Among the records that follow, find the line with "- Yang, B. et" and the line with "- montoya, PBC". Set down those lines and all lines between them exactly, without adding anything.
━━━ The input ━━━
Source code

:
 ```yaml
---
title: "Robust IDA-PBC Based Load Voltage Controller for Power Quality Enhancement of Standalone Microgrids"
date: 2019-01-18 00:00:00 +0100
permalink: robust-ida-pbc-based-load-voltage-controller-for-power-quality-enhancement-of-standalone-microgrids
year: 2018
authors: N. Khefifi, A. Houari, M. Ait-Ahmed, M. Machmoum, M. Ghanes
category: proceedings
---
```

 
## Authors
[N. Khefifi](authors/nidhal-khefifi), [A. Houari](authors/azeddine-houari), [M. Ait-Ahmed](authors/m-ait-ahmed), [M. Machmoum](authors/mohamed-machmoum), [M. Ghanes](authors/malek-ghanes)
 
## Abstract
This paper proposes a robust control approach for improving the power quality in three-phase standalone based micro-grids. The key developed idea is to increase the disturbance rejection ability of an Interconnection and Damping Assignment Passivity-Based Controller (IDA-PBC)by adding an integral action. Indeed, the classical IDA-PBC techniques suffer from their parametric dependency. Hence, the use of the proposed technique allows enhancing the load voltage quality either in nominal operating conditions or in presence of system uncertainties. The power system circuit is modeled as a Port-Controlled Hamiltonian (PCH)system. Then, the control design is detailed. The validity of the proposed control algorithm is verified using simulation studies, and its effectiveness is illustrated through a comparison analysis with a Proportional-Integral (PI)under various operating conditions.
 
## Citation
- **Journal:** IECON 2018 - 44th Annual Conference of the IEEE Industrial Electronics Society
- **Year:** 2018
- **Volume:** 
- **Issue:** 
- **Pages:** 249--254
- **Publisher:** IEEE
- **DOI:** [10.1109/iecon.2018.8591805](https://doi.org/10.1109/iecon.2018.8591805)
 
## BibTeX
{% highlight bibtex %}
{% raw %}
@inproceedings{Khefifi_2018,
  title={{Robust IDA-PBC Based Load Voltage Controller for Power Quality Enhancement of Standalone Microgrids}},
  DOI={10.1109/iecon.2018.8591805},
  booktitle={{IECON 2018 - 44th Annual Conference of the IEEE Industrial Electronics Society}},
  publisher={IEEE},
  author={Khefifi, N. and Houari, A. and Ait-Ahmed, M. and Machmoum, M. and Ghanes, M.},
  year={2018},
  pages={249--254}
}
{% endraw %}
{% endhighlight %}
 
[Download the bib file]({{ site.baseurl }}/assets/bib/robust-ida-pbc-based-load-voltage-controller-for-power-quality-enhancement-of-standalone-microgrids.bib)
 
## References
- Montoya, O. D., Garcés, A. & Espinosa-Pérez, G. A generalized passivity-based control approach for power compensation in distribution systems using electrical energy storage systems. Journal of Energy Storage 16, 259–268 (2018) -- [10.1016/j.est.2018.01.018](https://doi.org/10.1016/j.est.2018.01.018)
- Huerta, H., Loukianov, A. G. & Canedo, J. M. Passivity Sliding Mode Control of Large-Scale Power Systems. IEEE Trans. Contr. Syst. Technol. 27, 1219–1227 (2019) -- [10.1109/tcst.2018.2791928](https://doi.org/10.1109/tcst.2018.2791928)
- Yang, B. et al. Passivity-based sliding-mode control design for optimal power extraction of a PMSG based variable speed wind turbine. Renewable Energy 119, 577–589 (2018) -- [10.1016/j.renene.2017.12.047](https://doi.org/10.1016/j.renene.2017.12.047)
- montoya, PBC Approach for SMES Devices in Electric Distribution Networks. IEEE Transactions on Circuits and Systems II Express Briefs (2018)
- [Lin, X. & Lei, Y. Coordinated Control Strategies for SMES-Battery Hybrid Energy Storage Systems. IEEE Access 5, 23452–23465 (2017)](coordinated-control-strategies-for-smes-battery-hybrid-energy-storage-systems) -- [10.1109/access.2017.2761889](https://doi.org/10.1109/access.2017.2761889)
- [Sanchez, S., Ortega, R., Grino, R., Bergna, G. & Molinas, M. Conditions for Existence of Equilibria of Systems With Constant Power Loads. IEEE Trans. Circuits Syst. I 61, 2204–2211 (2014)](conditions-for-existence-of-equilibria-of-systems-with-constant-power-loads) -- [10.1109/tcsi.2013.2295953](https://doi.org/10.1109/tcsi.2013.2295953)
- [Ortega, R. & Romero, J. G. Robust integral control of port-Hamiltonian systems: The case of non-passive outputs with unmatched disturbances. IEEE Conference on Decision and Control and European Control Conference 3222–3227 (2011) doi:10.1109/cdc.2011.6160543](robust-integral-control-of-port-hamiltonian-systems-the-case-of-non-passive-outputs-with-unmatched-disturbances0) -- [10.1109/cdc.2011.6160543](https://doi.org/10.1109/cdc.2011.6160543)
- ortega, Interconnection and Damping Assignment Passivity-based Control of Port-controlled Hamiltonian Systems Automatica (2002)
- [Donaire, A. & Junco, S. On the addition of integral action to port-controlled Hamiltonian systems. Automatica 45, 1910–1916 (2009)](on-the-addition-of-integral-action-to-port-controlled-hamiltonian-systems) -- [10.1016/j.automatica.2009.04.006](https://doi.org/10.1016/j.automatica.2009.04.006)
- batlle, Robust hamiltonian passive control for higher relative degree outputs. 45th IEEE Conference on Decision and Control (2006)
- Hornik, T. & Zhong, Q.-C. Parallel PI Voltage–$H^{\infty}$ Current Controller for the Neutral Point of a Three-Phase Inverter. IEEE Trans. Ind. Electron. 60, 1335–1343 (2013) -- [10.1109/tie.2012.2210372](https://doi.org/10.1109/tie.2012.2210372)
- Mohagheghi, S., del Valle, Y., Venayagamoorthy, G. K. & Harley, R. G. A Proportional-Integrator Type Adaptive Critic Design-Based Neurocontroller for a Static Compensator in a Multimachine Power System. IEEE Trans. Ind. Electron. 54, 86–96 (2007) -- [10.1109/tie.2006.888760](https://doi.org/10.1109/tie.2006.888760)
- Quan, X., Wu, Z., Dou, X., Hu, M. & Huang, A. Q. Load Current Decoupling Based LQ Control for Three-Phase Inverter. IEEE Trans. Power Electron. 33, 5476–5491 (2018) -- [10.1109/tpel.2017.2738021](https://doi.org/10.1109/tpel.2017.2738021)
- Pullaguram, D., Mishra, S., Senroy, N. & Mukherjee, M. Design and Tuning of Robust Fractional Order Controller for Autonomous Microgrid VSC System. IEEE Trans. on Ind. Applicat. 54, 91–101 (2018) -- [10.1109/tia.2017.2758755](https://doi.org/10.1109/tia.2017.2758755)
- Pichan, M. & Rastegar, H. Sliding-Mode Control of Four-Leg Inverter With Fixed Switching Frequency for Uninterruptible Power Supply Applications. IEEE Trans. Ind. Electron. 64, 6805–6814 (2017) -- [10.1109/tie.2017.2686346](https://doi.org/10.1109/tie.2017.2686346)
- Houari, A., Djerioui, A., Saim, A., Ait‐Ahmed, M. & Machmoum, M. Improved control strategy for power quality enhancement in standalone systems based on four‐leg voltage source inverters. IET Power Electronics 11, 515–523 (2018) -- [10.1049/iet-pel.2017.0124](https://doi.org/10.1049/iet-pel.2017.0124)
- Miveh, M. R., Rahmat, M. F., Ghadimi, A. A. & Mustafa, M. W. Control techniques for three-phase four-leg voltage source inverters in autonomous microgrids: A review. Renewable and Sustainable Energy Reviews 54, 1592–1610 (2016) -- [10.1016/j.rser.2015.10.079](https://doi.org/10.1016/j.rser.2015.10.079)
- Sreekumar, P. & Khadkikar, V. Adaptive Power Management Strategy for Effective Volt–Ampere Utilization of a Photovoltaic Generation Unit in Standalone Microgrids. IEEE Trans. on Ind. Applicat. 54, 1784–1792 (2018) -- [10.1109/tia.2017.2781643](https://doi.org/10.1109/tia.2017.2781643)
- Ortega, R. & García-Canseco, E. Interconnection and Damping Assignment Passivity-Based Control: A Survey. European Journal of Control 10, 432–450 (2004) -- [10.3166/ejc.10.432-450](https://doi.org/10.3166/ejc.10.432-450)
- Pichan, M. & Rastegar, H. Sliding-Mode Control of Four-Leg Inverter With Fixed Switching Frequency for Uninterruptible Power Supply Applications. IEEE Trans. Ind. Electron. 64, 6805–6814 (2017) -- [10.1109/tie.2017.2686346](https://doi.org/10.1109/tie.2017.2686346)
━━━
● Answer:
- Yang, B. et al. Passivity-based sliding-mode control design for optimal power extraction of a PMSG based variable speed wind turbine. Renewable Energy 119, 577–589 (2018) -- [10.1016/j.renene.2017.12.047](https://doi.org/10.1016/j.renene.2017.12.047)
- montoya, PBC Approach for SMES Devices in Electric Distribution Networks. IEEE Transactions on Circuits and Systems II Express Briefs (2018)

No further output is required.